TASK MATERIAL:
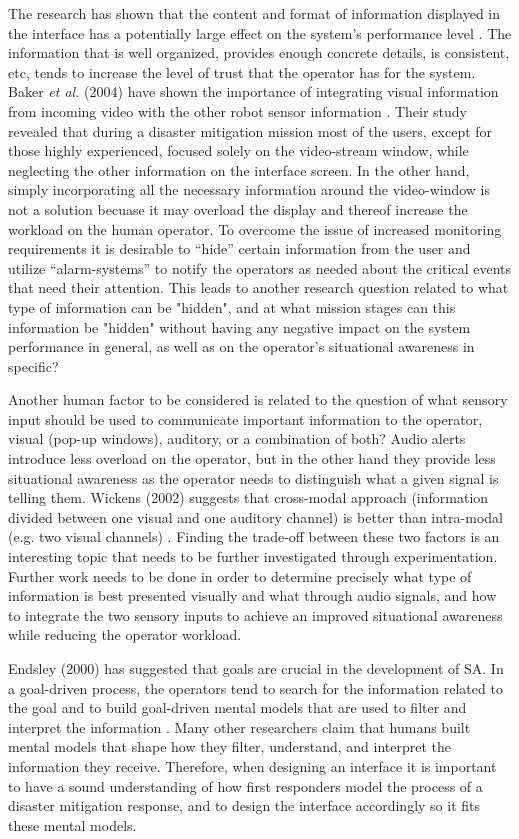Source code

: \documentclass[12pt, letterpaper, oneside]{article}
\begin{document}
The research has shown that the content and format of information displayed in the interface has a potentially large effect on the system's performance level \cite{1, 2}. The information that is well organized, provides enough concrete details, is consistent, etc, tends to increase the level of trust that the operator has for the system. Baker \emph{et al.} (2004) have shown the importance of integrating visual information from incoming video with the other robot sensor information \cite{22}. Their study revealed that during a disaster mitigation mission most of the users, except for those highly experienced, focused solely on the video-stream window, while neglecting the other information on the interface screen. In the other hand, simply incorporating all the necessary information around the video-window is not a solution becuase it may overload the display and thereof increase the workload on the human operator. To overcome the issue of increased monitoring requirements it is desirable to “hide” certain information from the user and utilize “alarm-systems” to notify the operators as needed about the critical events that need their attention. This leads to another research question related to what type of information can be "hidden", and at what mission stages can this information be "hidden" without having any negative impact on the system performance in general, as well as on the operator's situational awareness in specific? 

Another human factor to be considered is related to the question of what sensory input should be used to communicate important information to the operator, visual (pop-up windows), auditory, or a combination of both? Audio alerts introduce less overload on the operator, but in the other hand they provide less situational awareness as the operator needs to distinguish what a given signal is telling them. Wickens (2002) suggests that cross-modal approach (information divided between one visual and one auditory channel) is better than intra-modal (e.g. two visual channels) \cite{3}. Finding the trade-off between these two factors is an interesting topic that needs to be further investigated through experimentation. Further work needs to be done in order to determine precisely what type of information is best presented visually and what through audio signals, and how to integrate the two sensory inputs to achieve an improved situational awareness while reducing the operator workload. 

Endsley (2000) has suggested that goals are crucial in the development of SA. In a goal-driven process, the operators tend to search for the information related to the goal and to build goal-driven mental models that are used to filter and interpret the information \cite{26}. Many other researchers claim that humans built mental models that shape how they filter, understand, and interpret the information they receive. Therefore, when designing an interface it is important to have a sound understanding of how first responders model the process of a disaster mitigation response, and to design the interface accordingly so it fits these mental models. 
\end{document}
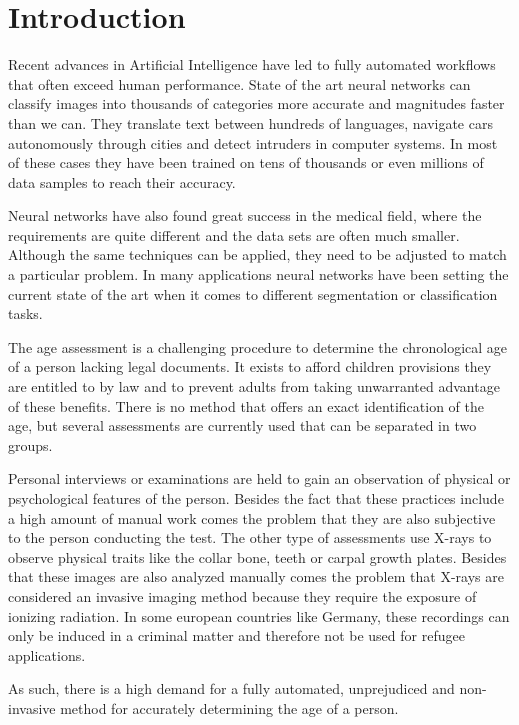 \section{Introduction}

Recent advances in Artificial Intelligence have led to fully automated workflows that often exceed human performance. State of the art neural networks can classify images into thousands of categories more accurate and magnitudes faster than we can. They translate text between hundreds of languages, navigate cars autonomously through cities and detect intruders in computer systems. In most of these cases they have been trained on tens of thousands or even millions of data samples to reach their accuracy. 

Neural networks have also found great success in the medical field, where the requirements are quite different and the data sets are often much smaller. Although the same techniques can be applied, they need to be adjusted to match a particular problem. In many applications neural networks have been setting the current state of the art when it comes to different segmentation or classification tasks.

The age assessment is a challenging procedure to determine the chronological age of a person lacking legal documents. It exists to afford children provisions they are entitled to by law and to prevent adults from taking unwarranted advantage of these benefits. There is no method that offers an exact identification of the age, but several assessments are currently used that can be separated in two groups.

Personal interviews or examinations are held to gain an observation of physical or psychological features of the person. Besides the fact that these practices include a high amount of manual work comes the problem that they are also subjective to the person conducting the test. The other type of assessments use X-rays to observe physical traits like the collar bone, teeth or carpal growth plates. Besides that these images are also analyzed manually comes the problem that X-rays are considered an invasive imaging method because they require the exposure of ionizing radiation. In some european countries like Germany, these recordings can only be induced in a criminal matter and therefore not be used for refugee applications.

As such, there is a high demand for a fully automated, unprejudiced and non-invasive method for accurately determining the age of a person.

ABOUT THIS EXERCISE: Note each line of the entries that has "invasive" in it, and copy those lines.

ANSWER AREA:
Personal interviews or examinations are held to gain an observation of physical or psychological features of the person. Besides the fact that these practices include a high amount of manual work comes the problem that they are also subjective to the person conducting the test. The other type of assessments use X-rays to observe physical traits like the collar bone, teeth or carpal growth plates. Besides that these images are also analyzed manually comes the problem that X-rays are considered an invasive imaging method because they require the exposure of ionizing radiation. In some european countries like Germany, these recordings can only be induced in a criminal matter and therefore not be used for refugee applications.
As such, there is a high demand for a fully automated, unprejudiced and non-invasive method for accurately determining the age of a person.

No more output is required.